The plaintitis case is that the whole Mouzah Chandkuia described in Schedule I of the plaint belongs to the defendants Nos. 3 to 25 as their rent-free Brahmottar property under a sanad dated 29th Chaitra 1107, from Raja Mohan Singh, the ancestor of the defendant No. 1, granted to Lakshan Chakravarti.

15. If the holding had been described, as on behalf of the plaintiffs it has been contended it was described in the vernacular pottah of 1791 as ' revenue-free Brahmottar,' it could make no difference, as the holding was one created or ratified by the Zamindar of land within his Zamindari, and no mineral rights were mentioned in the pottah.

16. In Giridhari Singh v. Megh Lal Pandey in which a Mokarari lease of lands by a Zamindar contained the words mai hak hakuk (with all rights ), the Board applied the principles which had been stated in Lord Buckmaster's judgment in Sashi Bhushan Misra v. Jyoti Prashad Singh Deo.

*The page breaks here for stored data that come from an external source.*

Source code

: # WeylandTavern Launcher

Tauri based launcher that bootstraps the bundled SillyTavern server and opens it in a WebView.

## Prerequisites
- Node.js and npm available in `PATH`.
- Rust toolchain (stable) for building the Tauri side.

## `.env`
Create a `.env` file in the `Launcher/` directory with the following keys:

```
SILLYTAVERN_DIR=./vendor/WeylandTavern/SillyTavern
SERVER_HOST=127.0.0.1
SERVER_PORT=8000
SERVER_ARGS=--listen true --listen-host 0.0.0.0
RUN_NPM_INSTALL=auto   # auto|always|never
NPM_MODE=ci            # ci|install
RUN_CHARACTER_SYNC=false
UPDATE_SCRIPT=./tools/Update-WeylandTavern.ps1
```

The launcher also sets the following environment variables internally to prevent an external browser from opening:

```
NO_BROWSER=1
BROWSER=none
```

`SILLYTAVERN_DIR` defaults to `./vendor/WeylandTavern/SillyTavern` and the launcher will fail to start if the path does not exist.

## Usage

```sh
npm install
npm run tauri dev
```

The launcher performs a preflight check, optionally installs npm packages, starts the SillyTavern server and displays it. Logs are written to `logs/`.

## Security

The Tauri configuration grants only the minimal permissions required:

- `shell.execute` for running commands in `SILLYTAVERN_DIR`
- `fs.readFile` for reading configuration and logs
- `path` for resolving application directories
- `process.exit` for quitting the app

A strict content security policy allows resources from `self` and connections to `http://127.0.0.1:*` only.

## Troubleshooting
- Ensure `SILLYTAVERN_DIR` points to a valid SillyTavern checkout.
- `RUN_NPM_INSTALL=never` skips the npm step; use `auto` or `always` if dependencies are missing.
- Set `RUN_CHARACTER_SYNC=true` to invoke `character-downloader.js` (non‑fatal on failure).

17. The result at which their Lordships have arrived after a consideration of the decisions of the Board is that where a Zamindar grants a tenure in lands within his Zamindari, and it does not clearly appear by the terms of the grant that a right to the minerals is included, the minerals do not pass to the grantee, and their Lordships hold that the coal underlying Mouzah Chandkuia when the interferences complained of occurred, and on the 25th April, 1911, when this suit was instituted, was vested in the Raja of Jheria alone, and on that ground the suit against him should have been dismissed with costs in the Courts below, and that this appeal as against the Raja should be dismissed, and they will so humbly advise His Majesty. The appellants must pay the costs of the Raja of Jheria in this appeal.

18. Their Lordships will also humbly advise His Majesty that the suit as against the defendants other than the Raja of Jheria should be remanded to the Court of the Subordinate Judge, to be disposed of according to law. There will be no order as to the costs of this appeal aw between the appellants and the defendants other than the Raja of Jheria.